[EXCERPTED RECORDS — start]

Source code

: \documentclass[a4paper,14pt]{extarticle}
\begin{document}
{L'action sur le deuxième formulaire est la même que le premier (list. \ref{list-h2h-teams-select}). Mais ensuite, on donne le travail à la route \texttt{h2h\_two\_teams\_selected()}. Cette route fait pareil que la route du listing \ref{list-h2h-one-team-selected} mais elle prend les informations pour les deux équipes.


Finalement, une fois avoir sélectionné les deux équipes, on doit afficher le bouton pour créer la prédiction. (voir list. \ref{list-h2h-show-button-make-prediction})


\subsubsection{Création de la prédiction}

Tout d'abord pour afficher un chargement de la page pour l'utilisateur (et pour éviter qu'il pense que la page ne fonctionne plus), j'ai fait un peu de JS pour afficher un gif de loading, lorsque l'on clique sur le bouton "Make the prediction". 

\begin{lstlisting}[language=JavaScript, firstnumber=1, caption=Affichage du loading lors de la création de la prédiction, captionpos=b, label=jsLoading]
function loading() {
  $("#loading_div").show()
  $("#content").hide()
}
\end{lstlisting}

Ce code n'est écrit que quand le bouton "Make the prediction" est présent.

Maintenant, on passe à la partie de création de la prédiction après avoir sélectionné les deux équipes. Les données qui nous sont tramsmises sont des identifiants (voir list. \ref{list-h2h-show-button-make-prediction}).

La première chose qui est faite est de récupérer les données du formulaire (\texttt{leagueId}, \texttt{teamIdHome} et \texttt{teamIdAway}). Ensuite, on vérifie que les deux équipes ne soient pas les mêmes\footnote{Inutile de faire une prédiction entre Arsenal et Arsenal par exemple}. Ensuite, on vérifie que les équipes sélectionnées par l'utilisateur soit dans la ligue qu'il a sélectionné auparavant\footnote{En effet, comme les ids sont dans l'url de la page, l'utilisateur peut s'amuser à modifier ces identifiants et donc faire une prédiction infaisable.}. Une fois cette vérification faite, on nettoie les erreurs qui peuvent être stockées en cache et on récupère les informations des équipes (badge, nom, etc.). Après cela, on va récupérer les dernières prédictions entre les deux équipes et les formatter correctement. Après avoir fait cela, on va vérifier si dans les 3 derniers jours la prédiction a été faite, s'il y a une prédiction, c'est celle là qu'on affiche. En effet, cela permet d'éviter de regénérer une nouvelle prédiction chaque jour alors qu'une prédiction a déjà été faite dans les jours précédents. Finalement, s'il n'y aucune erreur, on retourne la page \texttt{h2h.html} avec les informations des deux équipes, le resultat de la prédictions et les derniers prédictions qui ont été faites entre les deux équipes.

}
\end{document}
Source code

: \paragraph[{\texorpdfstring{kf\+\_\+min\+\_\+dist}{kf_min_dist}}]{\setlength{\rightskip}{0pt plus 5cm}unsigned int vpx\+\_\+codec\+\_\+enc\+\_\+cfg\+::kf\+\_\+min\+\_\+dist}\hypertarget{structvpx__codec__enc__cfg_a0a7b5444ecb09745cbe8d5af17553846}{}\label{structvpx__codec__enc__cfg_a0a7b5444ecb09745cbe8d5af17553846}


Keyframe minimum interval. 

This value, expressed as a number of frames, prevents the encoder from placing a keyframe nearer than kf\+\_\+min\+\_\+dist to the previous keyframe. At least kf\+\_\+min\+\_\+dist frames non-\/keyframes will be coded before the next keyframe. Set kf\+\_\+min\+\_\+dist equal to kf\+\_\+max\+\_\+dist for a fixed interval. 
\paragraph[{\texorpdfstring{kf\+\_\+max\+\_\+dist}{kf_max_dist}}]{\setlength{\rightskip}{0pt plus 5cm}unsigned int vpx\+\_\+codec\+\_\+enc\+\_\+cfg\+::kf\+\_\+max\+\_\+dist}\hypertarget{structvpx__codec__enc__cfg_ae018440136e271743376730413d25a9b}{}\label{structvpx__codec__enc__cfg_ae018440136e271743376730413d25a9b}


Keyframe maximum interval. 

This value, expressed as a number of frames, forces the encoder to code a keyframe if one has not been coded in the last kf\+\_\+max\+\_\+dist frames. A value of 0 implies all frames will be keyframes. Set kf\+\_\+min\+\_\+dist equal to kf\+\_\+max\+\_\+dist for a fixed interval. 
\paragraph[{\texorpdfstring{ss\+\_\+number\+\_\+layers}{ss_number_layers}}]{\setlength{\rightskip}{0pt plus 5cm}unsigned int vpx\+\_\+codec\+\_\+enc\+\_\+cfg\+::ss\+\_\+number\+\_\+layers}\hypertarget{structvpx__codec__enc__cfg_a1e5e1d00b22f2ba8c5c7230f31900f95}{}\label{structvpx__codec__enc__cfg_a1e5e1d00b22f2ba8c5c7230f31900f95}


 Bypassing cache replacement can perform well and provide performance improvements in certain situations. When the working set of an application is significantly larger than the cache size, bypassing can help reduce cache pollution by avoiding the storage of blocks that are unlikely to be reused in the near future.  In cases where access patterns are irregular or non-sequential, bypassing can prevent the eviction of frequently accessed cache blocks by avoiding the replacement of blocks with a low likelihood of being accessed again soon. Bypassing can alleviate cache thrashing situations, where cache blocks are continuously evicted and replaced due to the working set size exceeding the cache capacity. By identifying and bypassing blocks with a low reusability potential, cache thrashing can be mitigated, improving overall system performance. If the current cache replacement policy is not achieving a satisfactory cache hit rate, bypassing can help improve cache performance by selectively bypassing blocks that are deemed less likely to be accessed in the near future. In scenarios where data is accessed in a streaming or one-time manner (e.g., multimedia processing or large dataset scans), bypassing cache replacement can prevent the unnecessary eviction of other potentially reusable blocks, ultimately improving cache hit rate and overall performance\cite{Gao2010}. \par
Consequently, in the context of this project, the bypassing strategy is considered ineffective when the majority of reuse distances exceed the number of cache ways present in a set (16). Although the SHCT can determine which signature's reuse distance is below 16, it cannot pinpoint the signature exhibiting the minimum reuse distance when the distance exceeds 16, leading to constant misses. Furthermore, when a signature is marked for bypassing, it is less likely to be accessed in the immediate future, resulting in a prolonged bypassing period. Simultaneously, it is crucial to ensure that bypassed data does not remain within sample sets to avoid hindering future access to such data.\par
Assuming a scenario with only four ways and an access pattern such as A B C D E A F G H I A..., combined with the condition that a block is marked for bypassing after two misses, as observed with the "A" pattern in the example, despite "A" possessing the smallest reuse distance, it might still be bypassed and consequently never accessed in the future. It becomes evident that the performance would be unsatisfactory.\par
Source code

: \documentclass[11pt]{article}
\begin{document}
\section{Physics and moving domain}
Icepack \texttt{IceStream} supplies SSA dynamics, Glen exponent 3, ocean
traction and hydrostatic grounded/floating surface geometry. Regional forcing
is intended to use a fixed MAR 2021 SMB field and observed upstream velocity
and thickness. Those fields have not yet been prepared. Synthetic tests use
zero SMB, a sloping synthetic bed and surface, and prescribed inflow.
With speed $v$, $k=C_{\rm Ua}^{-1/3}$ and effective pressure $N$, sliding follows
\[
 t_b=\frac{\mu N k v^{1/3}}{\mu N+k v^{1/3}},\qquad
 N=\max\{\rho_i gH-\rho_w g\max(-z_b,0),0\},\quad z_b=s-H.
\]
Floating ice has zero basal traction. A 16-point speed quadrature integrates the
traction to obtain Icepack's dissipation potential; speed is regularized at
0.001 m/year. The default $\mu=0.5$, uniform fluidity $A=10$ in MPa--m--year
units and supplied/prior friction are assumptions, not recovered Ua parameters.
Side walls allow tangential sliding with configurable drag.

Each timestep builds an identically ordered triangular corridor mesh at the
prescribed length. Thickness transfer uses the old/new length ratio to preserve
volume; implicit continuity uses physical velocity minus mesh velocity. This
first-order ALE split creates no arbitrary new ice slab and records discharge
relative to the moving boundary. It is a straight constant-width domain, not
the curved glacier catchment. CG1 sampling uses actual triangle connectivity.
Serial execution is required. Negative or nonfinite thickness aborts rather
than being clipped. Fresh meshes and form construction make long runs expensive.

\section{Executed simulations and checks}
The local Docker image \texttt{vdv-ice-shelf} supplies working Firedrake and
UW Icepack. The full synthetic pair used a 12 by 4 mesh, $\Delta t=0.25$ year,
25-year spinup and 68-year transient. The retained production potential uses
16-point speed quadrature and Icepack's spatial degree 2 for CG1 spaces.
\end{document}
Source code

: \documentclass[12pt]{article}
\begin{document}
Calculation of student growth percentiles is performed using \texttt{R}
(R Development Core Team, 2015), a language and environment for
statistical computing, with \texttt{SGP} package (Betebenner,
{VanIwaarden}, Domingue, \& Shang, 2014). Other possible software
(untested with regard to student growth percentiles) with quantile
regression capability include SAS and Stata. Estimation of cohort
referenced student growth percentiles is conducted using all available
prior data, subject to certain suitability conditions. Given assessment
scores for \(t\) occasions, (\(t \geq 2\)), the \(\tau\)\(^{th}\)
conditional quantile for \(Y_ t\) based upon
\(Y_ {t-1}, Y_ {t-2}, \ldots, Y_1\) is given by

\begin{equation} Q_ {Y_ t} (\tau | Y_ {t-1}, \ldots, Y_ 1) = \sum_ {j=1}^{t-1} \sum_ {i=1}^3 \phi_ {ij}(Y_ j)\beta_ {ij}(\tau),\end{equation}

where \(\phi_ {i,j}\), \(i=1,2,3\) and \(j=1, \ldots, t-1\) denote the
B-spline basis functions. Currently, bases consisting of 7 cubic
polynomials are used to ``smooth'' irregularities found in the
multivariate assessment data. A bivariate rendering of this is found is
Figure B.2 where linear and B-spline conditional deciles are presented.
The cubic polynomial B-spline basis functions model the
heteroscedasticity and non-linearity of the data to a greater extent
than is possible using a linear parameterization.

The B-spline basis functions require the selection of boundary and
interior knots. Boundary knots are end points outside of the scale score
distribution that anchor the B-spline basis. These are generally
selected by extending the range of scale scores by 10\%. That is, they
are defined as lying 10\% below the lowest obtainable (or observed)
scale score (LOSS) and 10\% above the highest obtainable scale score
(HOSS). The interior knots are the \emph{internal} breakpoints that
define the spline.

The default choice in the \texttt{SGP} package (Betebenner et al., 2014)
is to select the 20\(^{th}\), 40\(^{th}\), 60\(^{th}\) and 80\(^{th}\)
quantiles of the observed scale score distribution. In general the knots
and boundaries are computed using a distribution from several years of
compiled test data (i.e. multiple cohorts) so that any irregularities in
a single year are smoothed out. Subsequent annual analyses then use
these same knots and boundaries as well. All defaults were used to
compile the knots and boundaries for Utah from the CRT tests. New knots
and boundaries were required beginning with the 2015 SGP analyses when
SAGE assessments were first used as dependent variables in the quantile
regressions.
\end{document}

[EXCERPTED RECORDS — finish]

▸ WHAT IS REQUIRED:
What lines of the listing above hold "scale"? Copy all of them.

▸ WRITTEN SOLUTION:
interior knots. Boundary knots are end points outside of the scale score
selected by extending the range of scale scores by 10\%. That is, they
scale score (LOSS) and 10\% above the highest obtainable scale score
quantiles of the observed scale score distribution. In general the knots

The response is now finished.